Transcribe all data verbatim. Skip the pictures.

[Exercise input — start]

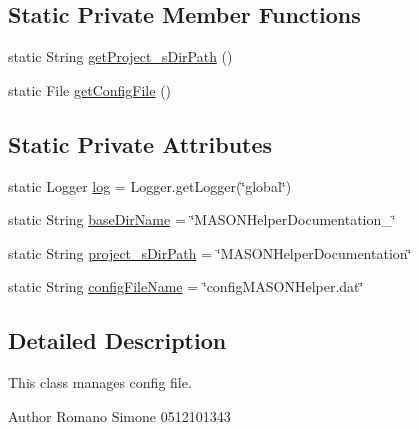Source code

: \subsection*{Static Private Member Functions}
\begin{DoxyCompactItemize}
\item 
static String \hyperlink{classit_1_1isislab_1_1masonhelperdocumentation_1_1mason_1_1control_1_1_config_file_aa6b3af1b13073f9fb4a6516dfa54310b}{get\-Project\-\_\-s\-Dir\-Path} ()
\item 
static File \hyperlink{classit_1_1isislab_1_1masonhelperdocumentation_1_1mason_1_1control_1_1_config_file_ac533dd01e862be359ae060d278daf1ea}{get\-Config\-File} ()
\end{DoxyCompactItemize}
\subsection*{Static Private Attributes}
\begin{DoxyCompactItemize}
\item 
static Logger \hyperlink{classit_1_1isislab_1_1masonhelperdocumentation_1_1mason_1_1control_1_1_config_file_a1e0cc7c39d846dcf3dd9def42f836e89}{log} = Logger.\-get\-Logger(\char`\"{}global\char`\"{})
\item 
static String \hyperlink{classit_1_1isislab_1_1masonhelperdocumentation_1_1mason_1_1control_1_1_config_file_ab6c578c3ded7f434d692230f7a4d2e81}{base\-Dir\-Name} = \char`\"{}M\-A\-S\-O\-N\-Helper\-Documentation\-\_\-\char`\"{}
\item 
static String \hyperlink{classit_1_1isislab_1_1masonhelperdocumentation_1_1mason_1_1control_1_1_config_file_a693307679d18c1e5bc8830e878d12e9d}{project\-\_\-s\-Dir\-Path} = \char`\"{}M\-A\-S\-O\-N\-Helper\-Documentation\char`\"{}
\item 
static String \hyperlink{classit_1_1isislab_1_1masonhelperdocumentation_1_1mason_1_1control_1_1_config_file_a46a4e9d3359f002ff462e19976987878}{config\-File\-Name} = \char`\"{}config\-M\-A\-S\-O\-N\-Helper.\-dat\char`\"{}
\end{DoxyCompactItemize}


\subsection{Detailed Description}
This class manages config file.

\begin{DoxyAuthor}{Author}
Romano Simone 0512101343 
\end{DoxyAuthor}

[Exercise input — finish]

== Result of this task ==
Source code

: \subsection*{Static Private Member Functions}
\begin{DoxyCompactItemize}
\item 
static String \hyperlink{classit_1_1isislab_1_1masonhelperdocumentation_1_1mason_1_1control_1_1_config_file_aa6b3af1b13073f9fb4a6516dfa54310b}{get\-Project\-\_\-s\-Dir\-Path} ()
\item 
static File \hyperlink{classit_1_1isislab_1_1masonhelperdocumentation_1_1mason_1_1control_1_1_config_file_ac533dd01e862be359ae060d278daf1ea}{get\-Config\-File} ()
\end{DoxyCompactItemize}
\subsection*{Static Private Attributes}
\begin{DoxyCompactItemize}
\item 
static Logger \hyperlink{classit_1_1isislab_1_1masonhelperdocumentation_1_1mason_1_1control_1_1_config_file_a1e0cc7c39d846dcf3dd9def42f836e89}{log} = Logger.\-get\-Logger(\char`\"{}global\char`\"{})
\item 
static String \hyperlink{classit_1_1isislab_1_1masonhelperdocumentation_1_1mason_1_1control_1_1_config_file_ab6c578c3ded7f434d692230f7a4d2e81}{base\-Dir\-Name} = \char`\"{}M\-A\-S\-O\-N\-Helper\-Documentation\-\_\-\char`\"{}
\item 
static String \hyperlink{classit_1_1isislab_1_1masonhelperdocumentation_1_1mason_1_1control_1_1_config_file_a693307679d18c1e5bc8830e878d12e9d}{project\-\_\-s\-Dir\-Path} = \char`\"{}M\-A\-S\-O\-N\-Helper\-Documentation\char`\"{}
\item 
static String \hyperlink{classit_1_1isislab_1_1masonhelperdocumentation_1_1mason_1_1control_1_1_config_file_a46a4e9d3359f002ff462e19976987878}{config\-File\-Name} = \char`\"{}config\-M\-A\-S\-O\-N\-Helper.\-dat\char`\"{}
\end{DoxyCompactItemize}


\subsection{Detailed Description}
This class manages config file.

\begin{DoxyAuthor}{Author}
Romano Simone 0512101343 
\end{DoxyAuthor}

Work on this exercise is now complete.